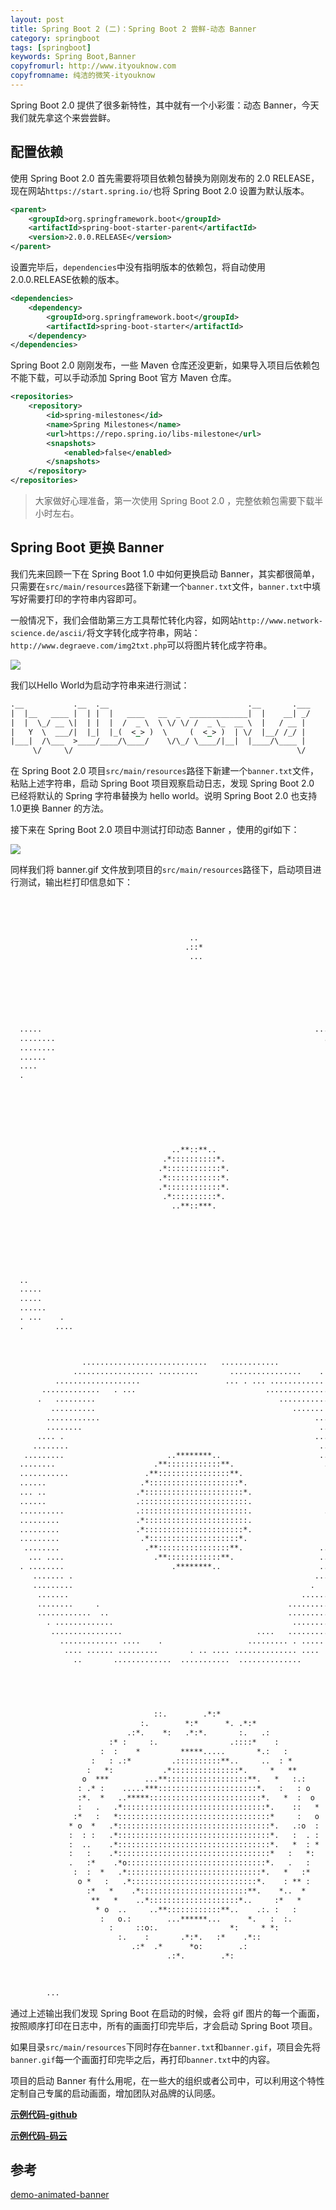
 ```yaml
---
layout: post
title: Spring Boot 2 (二)：Spring Boot 2 尝鲜-动态 Banner
category: springboot
tags: [springboot]
keywords: Spring Boot,Banner
copyfromurl: http://www.ityouknow.com
copyfromname: 纯洁的微笑-ityouknow
---
```


Spring Boot 2.0 提供了很多新特性，其中就有一个小彩蛋：动态 Banner，今天我们就先拿这个来尝尝鲜。

## 配置依赖

使用 Spring Boot 2.0 首先需要将项目依赖包替换为刚刚发布的 2.0 RELEASE，现在网站`https://start.spring.io/`也将 Spring Boot 2.0 设置为默认版本。

``` xml
<parent>
	<groupId>org.springframework.boot</groupId>
	<artifactId>spring-boot-starter-parent</artifactId>
	<version>2.0.0.RELEASE</version>
</parent>
```

设置完毕后，`dependencies`中没有指明版本的依赖包，将自动使用2.0.0.RELEASE依赖的版本。

``` xml
<dependencies>
	<dependency>
		<groupId>org.springframework.boot</groupId>
		<artifactId>spring-boot-starter</artifactId>
	</dependency>
</dependencies>
```

Spring Boot 2.0 刚刚发布，一些 Maven 仓库还没更新，如果导入项目后依赖包不能下载，可以手动添加 Spring Boot 官方 Maven 仓库。

``` xml
<repositories>
	<repository>
		<id>spring-milestones</id>
		<name>Spring Milestones</name>
		<url>https://repo.spring.io/libs-milestone</url>
		<snapshots>
			<enabled>false</enabled>
		</snapshots>
	</repository>
</repositories>
```

> 大家做好心理准备，第一次使用 Spring Boot 2.0 ，完整依赖包需要下载半小时左右。


## Spring Boot 更换 Banner

我们先来回顾一下在 Spring Boot 1.0 中如何更换启动 Banner，其实都很简单，只需要在`src/main/resources`路径下新建一个`banner.txt`文件，`banner.txt`中填写好需要打印的字符串内容即可。

一般情况下，我们会借助第三方工具帮忙转化内容，如网站`http://www.network-science.de/ascii/`将文字转化成字符串，网站：`http://www.degraeve.com/img2txt.php`可以将图片转化成字符串。

![](http://www.ityouknow.com/assets/images/2018/springboot/hello.png)

我们以Hello World为启动字符串来进行测试：

``` xml
.__           .__  .__                               .__       .___
|  |__   ____ |  | |  |   ____   __  _  _____________|  |    __| _/
|  |  \_/ __ \|  | |  |  /  _ \  \ \/ \/ /  _ \_  __ \  |   / __ | 
|   Y  \  ___/|  |_|  |_(  <_> )  \     (  <_> )  | \/  |__/ /_/ | 
|___|  /\___  >____/____/\____/    \/\_/ \____/|__|  |____/\____ | 
     \/     \/                                                  \/ 
```

在 Spring Boot 2.0 项目`src/main/resources`路径下新建一个`banner.txt`文件，粘贴上述字符串，启动 Spring Boot 项目观察启动日志，发现 Spring Boot 2.0 已经将默认的 Spring 字符串替换为 hello world。说明 Spring Boot 2.0 也支持1.0更换 Banner 的方法。

接下来在 Spring Boot 2.0 项目中测试打印动态 Banner ，使用的gif如下：

![](http://www.ityouknow.com/assets/images/2018/springboot/banner.gif)

同样我们将 banner.gif 文件放到项目的`src/main/resources`路径下，启动项目进行测试，输出栏打印信息如下：

``` xml

                                    
                                                                              
                                                                              
                                        ..                                    
                                       .::*                                   
                                        ...                                   
                                                                              
                                                                              
                         
                                                                              



  .....                                                             ....      
  ........                                                            .    ...
  ........                                                                . ..
  ......                                                                  ....
  ....                                                                     ...
  .                                                                          .
                                                                              
                                                                              
                                                                              
                                                                              
                                                                              
                                                                              
                                                                              
                                    ..**::**..                                
                                  .*::::::::::*.                              
                                 .*::::::::::::*.                             
                                 .*::::::::::::*.                             
                                 .*::::::::::::*.                             
                                  .*::::::::::*.                              
                                    ..**::***.                                
                                                                              
                                                                              
                                                                              
                                                                              
                                                                              
                                                                              
                                                                              
  ..                                                                          
  .....                                                                     ..
  .....                                                                    ...
  ......                                                                ......
  . ...    .                                                             .....
  .       ....                                                             . .



                ............................   .............                  
              .................. .........       ................    .        
          ...................                   ... . ... ............        
       .............   . ...                             ...............      
      .   .........                                         ...........       
         ..........                                            ....... ....   
        ............                                                ........  
        ........                                                     ........ 
      .... .                                                        ......... 
     ........                                                        ........ 
   .........                       ..********..                      ......*..
  ........                      .**::::::::::::**.                    ........
  ...........                 .**::::::::::::::::**.                   .......
  ......                     .*::::::::::::::::::::*.                  .......
  ... ..                    .*::::::::::::::::::::::*.                 .......
  ......                    .::::::::::::::::::::::::.                 .......
  ..........                .::::::::::::::::::::::::.                ... ....
  .........                 .*:::::::::::::::::::::::.                    ....
  .........                 .*::::::::::::::::::::::*.                     ...
  .........                  .*::::::::::::::::::::*.                     ....
   ........                   .**::::::::::::::::**.                 .........
    ... ....                    .**::::::::::::**.                   .........
  . ........                        .********..                      .........
     ....... .                                                      ......*.. 
     .........                                                     .   .....  
      .......                                                    .........    
      ........     .                                          ............    
      ............  ..                                        ...........     
        . .............                                        .........      
         ................                              ....   ..........      
           ............. ....    .                   ......... . ..... .      
            .... ...... .........       . .. .... .............. ....         
              ..       .............  ...........  ..............             


                                                                              
                                                                              
                                                                              
                                ::.        .*:*                               
                             :.        *:*      *. .*:*                       
                          .:*.    *:   .*:*.       :.   .:                    
                      :* :     :.                .::::*    :                  
                    :  :    *         *****.....       *.:   :                
                  :   : .:*         .::::::::::**..     ..  : *               
                 :   *:           .*:::::::::::::::*.     *   **              
                o  ***        ...**::::::::::::::::::**.   *   :.:            
               : .* :    .....***::::::::::::::::::::::*.   :   : o           
               :*.  *   ..*****:::::::::::::::::::::::::*.   *  :  o          
               :   .   .*::::::::::::::::::::::::::::::::*.    ::   *         
              :*   :   *::::::::::::::::::::::::::::::::::*     :   o         
             * o  *   .*::::::::::::::::::::::::::::::::::*.   .:o  :         
             :  : :   .*::::::::::::::::::::::::::::::::::*.   :  . :         
             :  ..    .*::::::::::::::::::::::::::::::::::*.   *  : *         
             :   :    .*::::::::::::::::::::::::::::::::::*   :   *:          
             .   :*    .*o:::::::::::::::::::::::::::::::*.   .   :           
              :  :  *   .*::::::::::::::::::::::::::::::*.   *   :*           
               o *   :   .*::::::::::::::::::::::::::::*.    : ** :           
                 :*   *    .*::::::::::::::::::::::::**.    *..  *            
                  **   *    ..*::::::::::::::::::::*..     :*   *             
                   * o  ..     ..**::::::::::::**..    .:. :   :              
                    :   o.:        ...******...      *.   :  :.               
                      :     ::o:.                *:     * *:                  
                        :.    :       .*:*.   :*    .*::                      
                           .:*  .*      *o:        .:                         
                                   .:*.        .*:                                          
                 
        

        ...                                                                      

```

通过上述输出我们发现 Spring Boot 在启动的时候，会将 gif 图片的每一个画面，按照顺序打印在日志中，所有的画面打印完毕后，才会启动 Spring Boot 项目。

如果目录`src/main/resources`下同时存在`banner.txt`和`banner.gif`，项目会先将`banner.gif`每一个画面打印完毕之后，再打印`banner.txt`中的内容。

项目的启动 Banner 有什么用呢，在一些大的组织或者公司中，可以利用这个特性定制自己专属的启动画面，增加团队对品牌的认同感。

**[示例代码-github](https://github.com/ityouknow/spring-boot-examples)**

**[示例代码-码云](https://gitee.com/ityouknow/spring-boot-examples)**

## 参考

[demo-animated-banner](https://github.com/snicoll-demos/demo-animated-banner)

______________________________

» YOUR INSTRUCTIONS
Transcribe the records in full and exactly. Pictures stay out.

» EXERCISE OUTPUT
 ```yaml
---
layout: post
title: Spring Boot 2 (二)：Spring Boot 2 尝鲜-动态 Banner
category: springboot
tags: [springboot]
keywords: Spring Boot,Banner
copyfromurl: http://www.ityouknow.com
copyfromname: 纯洁的微笑-ityouknow
---
```


Spring Boot 2.0 提供了很多新特性，其中就有一个小彩蛋：动态 Banner，今天我们就先拿这个来尝尝鲜。

## 配置依赖

使用 Spring Boot 2.0 首先需要将项目依赖包替换为刚刚发布的 2.0 RELEASE，现在网站`https://start.spring.io/`也将 Spring Boot 2.0 设置为默认版本。

``` xml
<parent>
	<groupId>org.springframework.boot</groupId>
	<artifactId>spring-boot-starter-parent</artifactId>
	<version>2.0.0.RELEASE</version>
</parent>
```

设置完毕后，`dependencies`中没有指明版本的依赖包，将自动使用2.0.0.RELEASE依赖的版本。

``` xml
<dependencies>
	<dependency>
		<groupId>org.springframework.boot</groupId>
		<artifactId>spring-boot-starter</artifactId>
	</dependency>
</dependencies>
```

Spring Boot 2.0 刚刚发布，一些 Maven 仓库还没更新，如果导入项目后依赖包不能下载，可以手动添加 Spring Boot 官方 Maven 仓库。

``` xml
<repositories>
	<repository>
		<id>spring-milestones</id>
		<name>Spring Milestones</name>
		<url>https://repo.spring.io/libs-milestone</url>
		<snapshots>
			<enabled>false</enabled>
		</snapshots>
	</repository>
</repositories>
```

> 大家做好心理准备，第一次使用 Spring Boot 2.0 ，完整依赖包需要下载半小时左右。


## Spring Boot 更换 Banner

我们先来回顾一下在 Spring Boot 1.0 中如何更换启动 Banner，其实都很简单，只需要在`src/main/resources`路径下新建一个`banner.txt`文件，`banner.txt`中填写好需要打印的字符串内容即可。

一般情况下，我们会借助第三方工具帮忙转化内容，如网站`http://www.network-science.de/ascii/`将文字转化成字符串，网站：`http://www.degraeve.com/img2txt.php`可以将图片转化成字符串。

![](http://www.ityouknow.com/assets/images/2018/springboot/hello.png)

我们以Hello World为启动字符串来进行测试：

``` xml
.__           .__  .__                               .__       .___
|  |__   ____ |  | |  |   ____   __  _  _____________|  |    __| _/
|  |  \_/ __ \|  | |  |  /  _ \  \ \/ \/ /  _ \_  __ \  |   / __ | 
|   Y  \  ___/|  |_|  |_(  <_> )  \     (  <_> )  | \/  |__/ /_/ | 
|___|  /\___  >____/____/\____/    \/\_/ \____/|__|  |____/\____ | 
     \/     \/                                                  \/ 
```

在 Spring Boot 2.0 项目`src/main/resources`路径下新建一个`banner.txt`文件，粘贴上述字符串，启动 Spring Boot 项目观察启动日志，发现 Spring Boot 2.0 已经将默认的 Spring 字符串替换为 hello world。说明 Spring Boot 2.0 也支持1.0更换 Banner 的方法。

接下来在 Spring Boot 2.0 项目中测试打印动态 Banner ，使用的gif如下：

![](http://www.ityouknow.com/assets/images/2018/springboot/banner.gif)

同样我们将 banner.gif 文件放到项目的`src/main/resources`路径下，启动项目进行测试，输出栏打印信息如下：

``` xml

                                    
                                                                              
                                                                              
                                        ..                                    
                                       .::*                                   
                                        ...                                   
                                                                              
                                                                              
                         
                                                                              



  .....                                                             ....      
  ........                                                            .    ...
  ........                                                                . ..
  ......                                                                  ....
  ....                                                                     ...
  .                                                                          .
                                                                              
                                                                              
                                                                              
                                                                              
                                                                              
                                                                              
                                                                              
                                    ..**::**..                                
                                  .*::::::::::*.                              
                                 .*::::::::::::*.                             
                                 .*::::::::::::*.                             
                                 .*::::::::::::*.                             
                                  .*::::::::::*.                              
                                    ..**::***.                                
                                                                              
                                                                              
                                                                              
                                                                              
                                                                              
                                                                              
                                                                              
  ..                                                                          
  .....                                                                     ..
  .....                                                                    ...
  ......                                                                ......
  . ...    .                                                             .....
  .       ....                                                             . .



                ............................   .............                  
              .................. .........       ................    .        
          ...................                   ... . ... ............        
       .............   . ...                             ...............      
      .   .........                                         ...........       
         ..........                                            ....... ....   
        ............                                                ........  
        ........                                                     ........ 
      .... .                                                        ......... 
     ........                                                        ........ 
   .........                       ..********..                      ......*..
  ........                      .**::::::::::::**.                    ........
  ...........                 .**::::::::::::::::**.                   .......
  ......                     .*::::::::::::::::::::*.                  .......
  ... ..                    .*::::::::::::::::::::::*.                 .......
  ......                    .::::::::::::::::::::::::.                 .......
  ..........                .::::::::::::::::::::::::.                ... ....
  .........                 .*:::::::::::::::::::::::.                    ....
  .........                 .*::::::::::::::::::::::*.                     ...
  .........                  .*::::::::::::::::::::*.                     ....
   ........                   .**::::::::::::::::**.                 .........
    ... ....                    .**::::::::::::**.                   .........
  . ........                        .********..                      .........
     ....... .                                                      ......*.. 
     .........                                                     .   .....  
      .......                                                    .........    
      ........     .                                          ............    
      ............  ..                                        ...........     
        . .............                                        .........      
         ................                              ....   ..........      
           ............. ....    .                   ......... . ..... .      
            .... ...... .........       . .. .... .............. ....         
              ..       .............  ...........  ..............             


                                                                              
                                                                              
                                                                              
                                ::.        .*:*                               
                             :.        *:*      *. .*:*                       
                          .:*.    *:   .*:*.       :.   .:                    
                      :* :     :.                .::::*    :                  
                    :  :    *         *****.....       *.:   :                
                  :   : .:*         .::::::::::**..     ..  : *               
                 :   *:           .*:::::::::::::::*.     *   **              
                o  ***        ...**::::::::::::::::::**.   *   :.:            
               : .* :    .....***::::::::::::::::::::::*.   :   : o           
               :*.  *   ..*****:::::::::::::::::::::::::*.   *  :  o          
               :   .   .*::::::::::::::::::::::::::::::::*.    ::   *         
              :*   :   *::::::::::::::::::::::::::::::::::*     :   o         
             * o  *   .*::::::::::::::::::::::::::::::::::*.   .:o  :         
             :  : :   .*::::::::::::::::::::::::::::::::::*.   :  . :         
             :  ..    .*::::::::::::::::::::::::::::::::::*.   *  : *         
             :   :    .*::::::::::::::::::::::::::::::::::*   :   *:          
             .   :*    .*o:::::::::::::::::::::::::::::::*.   .   :           
              :  :  *   .*::::::::::::::::::::::::::::::*.   *   :*           
               o *   :   .*::::::::::::::::::::::::::::*.    : ** :           
                 :*   *    .*::::::::::::::::::::::::**.    *..  *            
                  **   *    ..*::::::::::::::::::::*..     :*   *             
                   * o  ..     ..**::::::::::::**..    .:. :   :              
                    :   o.:        ...******...      *.   :  :.               
                      :     ::o:.                *:     * *:                  
                        :.    :       .*:*.   :*    .*::                      
                           .:*  .*      *o:        .:                         
                                   .:*.        .*:                                          
                 
        

        ...                                                                      

```

通过上述输出我们发现 Spring Boot 在启动的时候，会将 gif 图片的每一个画面，按照顺序打印在日志中，所有的画面打印完毕后，才会启动 Spring Boot 项目。

如果目录`src/main/resources`下同时存在`banner.txt`和`banner.gif`，项目会先将`banner.gif`每一个画面打印完毕之后，再打印`banner.txt`中的内容。

项目的启动 Banner 有什么用呢，在一些大的组织或者公司中，可以利用这个特性定制自己专属的启动画面，增加团队对品牌的认同感。

**[示例代码-github](https://github.com/ityouknow/spring-boot-examples)**

**[示例代码-码云](https://gitee.com/ityouknow/spring-boot-examples)**

## 参考

[demo-animated-banner](https://github.com/snicoll-demos/demo-animated-banner)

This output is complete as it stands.